• _About this exercise_
Say how many lines in the entries hold the string "true", giving the number by itself.

·····

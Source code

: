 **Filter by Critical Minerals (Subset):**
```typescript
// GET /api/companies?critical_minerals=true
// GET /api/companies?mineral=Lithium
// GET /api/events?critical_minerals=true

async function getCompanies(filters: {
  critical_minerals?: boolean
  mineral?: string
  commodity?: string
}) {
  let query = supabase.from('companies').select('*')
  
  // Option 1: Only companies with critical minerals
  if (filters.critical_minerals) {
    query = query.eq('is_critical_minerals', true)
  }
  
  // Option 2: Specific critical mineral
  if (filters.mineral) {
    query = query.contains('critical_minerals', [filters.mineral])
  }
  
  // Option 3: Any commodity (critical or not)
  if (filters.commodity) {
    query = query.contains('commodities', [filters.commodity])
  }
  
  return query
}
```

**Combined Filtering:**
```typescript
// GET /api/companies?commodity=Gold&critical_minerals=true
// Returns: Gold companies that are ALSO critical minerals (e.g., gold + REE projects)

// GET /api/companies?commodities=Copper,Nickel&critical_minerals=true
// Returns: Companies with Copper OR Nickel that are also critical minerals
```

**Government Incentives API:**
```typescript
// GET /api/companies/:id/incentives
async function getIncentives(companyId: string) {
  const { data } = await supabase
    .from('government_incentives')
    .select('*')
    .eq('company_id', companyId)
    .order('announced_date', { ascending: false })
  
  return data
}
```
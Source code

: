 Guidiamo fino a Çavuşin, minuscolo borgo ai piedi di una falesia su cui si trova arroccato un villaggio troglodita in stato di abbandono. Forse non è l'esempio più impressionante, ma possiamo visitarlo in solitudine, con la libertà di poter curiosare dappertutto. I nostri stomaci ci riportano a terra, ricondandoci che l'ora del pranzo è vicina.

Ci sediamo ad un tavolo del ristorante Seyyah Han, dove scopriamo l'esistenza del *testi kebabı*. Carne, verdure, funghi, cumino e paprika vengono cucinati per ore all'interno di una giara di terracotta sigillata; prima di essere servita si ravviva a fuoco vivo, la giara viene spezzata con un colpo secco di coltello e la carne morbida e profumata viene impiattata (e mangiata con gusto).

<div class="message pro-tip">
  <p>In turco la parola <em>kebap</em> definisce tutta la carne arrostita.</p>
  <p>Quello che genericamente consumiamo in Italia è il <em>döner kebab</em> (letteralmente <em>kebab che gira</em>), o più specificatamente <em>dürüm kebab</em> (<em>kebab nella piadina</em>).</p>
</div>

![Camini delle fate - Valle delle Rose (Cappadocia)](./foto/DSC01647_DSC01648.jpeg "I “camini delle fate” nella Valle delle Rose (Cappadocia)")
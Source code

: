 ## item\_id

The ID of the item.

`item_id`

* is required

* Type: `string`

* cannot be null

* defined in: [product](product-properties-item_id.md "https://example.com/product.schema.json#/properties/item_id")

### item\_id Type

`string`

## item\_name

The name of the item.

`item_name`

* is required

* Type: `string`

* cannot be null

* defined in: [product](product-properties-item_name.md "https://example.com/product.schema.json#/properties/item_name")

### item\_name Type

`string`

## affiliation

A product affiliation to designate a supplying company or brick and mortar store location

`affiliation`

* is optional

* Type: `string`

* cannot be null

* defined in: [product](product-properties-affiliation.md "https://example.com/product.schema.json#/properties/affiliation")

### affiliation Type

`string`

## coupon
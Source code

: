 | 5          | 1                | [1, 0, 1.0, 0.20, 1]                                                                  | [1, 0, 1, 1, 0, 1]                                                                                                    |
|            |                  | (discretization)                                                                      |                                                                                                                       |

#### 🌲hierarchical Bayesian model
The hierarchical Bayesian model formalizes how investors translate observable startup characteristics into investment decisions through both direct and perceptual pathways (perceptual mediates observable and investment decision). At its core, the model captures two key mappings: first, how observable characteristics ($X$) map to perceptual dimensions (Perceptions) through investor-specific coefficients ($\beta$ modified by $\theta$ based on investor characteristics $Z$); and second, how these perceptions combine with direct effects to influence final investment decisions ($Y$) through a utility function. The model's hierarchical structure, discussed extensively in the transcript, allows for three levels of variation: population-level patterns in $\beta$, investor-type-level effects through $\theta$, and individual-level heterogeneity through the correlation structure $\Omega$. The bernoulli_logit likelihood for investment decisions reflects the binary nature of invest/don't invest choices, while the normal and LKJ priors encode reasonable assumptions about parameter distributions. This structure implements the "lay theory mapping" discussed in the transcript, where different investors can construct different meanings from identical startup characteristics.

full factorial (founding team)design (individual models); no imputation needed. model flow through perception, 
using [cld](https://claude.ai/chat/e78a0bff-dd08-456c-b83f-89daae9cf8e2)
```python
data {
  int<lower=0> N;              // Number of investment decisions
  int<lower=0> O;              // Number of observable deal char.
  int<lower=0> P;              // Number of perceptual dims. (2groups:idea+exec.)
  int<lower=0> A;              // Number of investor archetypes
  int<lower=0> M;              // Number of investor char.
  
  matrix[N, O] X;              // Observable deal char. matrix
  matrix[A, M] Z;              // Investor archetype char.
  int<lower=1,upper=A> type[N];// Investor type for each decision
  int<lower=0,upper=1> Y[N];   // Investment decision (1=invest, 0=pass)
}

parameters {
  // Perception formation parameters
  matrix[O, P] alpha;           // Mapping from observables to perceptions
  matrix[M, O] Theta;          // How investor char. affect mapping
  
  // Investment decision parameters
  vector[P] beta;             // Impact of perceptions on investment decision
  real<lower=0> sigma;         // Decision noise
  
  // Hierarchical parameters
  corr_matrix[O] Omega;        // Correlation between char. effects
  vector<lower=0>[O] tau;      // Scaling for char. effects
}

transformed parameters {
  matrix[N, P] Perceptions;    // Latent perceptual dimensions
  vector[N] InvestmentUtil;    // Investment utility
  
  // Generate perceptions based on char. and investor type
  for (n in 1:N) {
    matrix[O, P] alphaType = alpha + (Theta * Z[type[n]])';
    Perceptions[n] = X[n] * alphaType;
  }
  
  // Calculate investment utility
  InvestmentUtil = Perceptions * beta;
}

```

·····

• _Output of the exercise_
5